Home Reinforcement Learning and Artificial Intelligence (RLAI)
Exercise 2.55


Exercise 2.55  (28 pts.)  Plotting recency-weighted averages

Equation 2.5 is a key update rule we will use throughout the course.  This exercise will give you a better hands-on feel for how it works.  This exercise has ten parts.  Please label them clearly (1)-(10).  There are two points for plotting each graph and one point for answering each question.  Get a piece of graph paper (or print this pdf file) and prepare to plot by hand.  Do not use a computer or a calculator; it is enough to figure out the values approximately and qualitatively, and then plot them by hand.
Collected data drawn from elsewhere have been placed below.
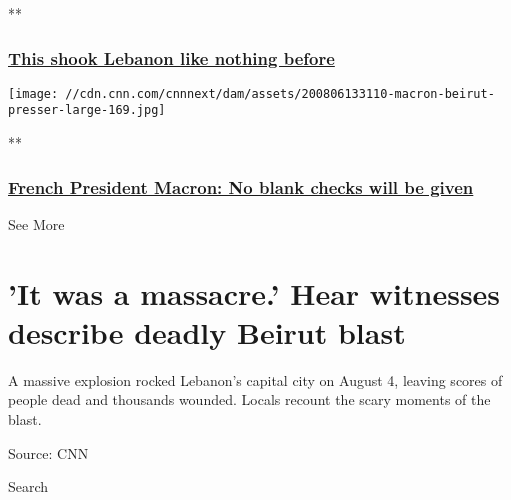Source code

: **

\hypertarget{this-shook-lebanon-like-nothing-before}{%
\subsubsection{\texorpdfstring{\href{/videos/world/2020/08/06/beirut-explosion-arwa-damon-lon-orig.cnn/video/playlists/beirut-explosion/}{This
shook Lebanon like nothing
before}}{This shook Lebanon like nothing before}}\label{this-shook-lebanon-like-nothing-before}}

\href{/videos/world/2020/08/06/emmanuel-macron-lebanon-leaders-blank-check-sot-vpx.afptv/video/playlists/beirut-explosion/}{}

\texttt{[image: //cdn.cnn.com/cnnnext/dam/assets/200806133110-macron-beirut-presser-large-169.jpg]}

**

\hypertarget{french-president-macron-no-blank-checks-will-be-given}{%
\subsubsection{\texorpdfstring{\href{/videos/world/2020/08/06/emmanuel-macron-lebanon-leaders-blank-check-sot-vpx.afptv/video/playlists/beirut-explosion/}{French
President Macron: No blank checks will be
given}}{French President Macron: No blank checks will be given}}\label{french-president-macron-no-blank-checks-will-be-given}}

See More

\hypertarget{it-was-a-massacre-hear-witnesses-describe-deadly-beirut-blast-2}{%
\section{'It was a massacre.' Hear witnesses describe deadly Beirut
blast}\label{it-was-a-massacre-hear-witnesses-describe-deadly-beirut-blast-2}}

A massive explosion rocked Lebanon's capital city on August 4, leaving
scores of people dead and thousands wounded. Locals recount the scary
moments of the blast.

Source: CNN

Search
(1) (5 pts.) Make a vertical axis one inch high that runs from 0 to 1 and a horizontal axis from 1 to 18.  Suppose the estimate starts at 0 and the step-size (in the equation) is 0.5.  Suppose the target is 1.0 for 6 steps.  Plot both the target and the estimate points and connect the points of each type by lines.  Thus, for time step 1, the estimate will be zero and the target will be 1. (The estimate should be zero on the first time step, and there should be no time step 0.) To check that you have the timing right, look at any time step; the vertical distance between the target and the estimate on that time step should correspond to the error used to produce the estimate on the next time step.
How close is the estimate to 1.0 after 6 steps?  Without plotting or using a calculator, how close would it be after 10 steps (assuming the target continues to be 1) (symbolic answer preferred)?  After 20?  Suppose instead, after the 6 steps, the target changes to 0.  Plot the target and the estimate for 6 more steps.  Now suppose the target alternates between 0 and 1 (starting with 1) for the next 6 steps.  Plot the target and then the trajectory of the estimate over this time (qualitatively).  This case is similar to that of a noisy target.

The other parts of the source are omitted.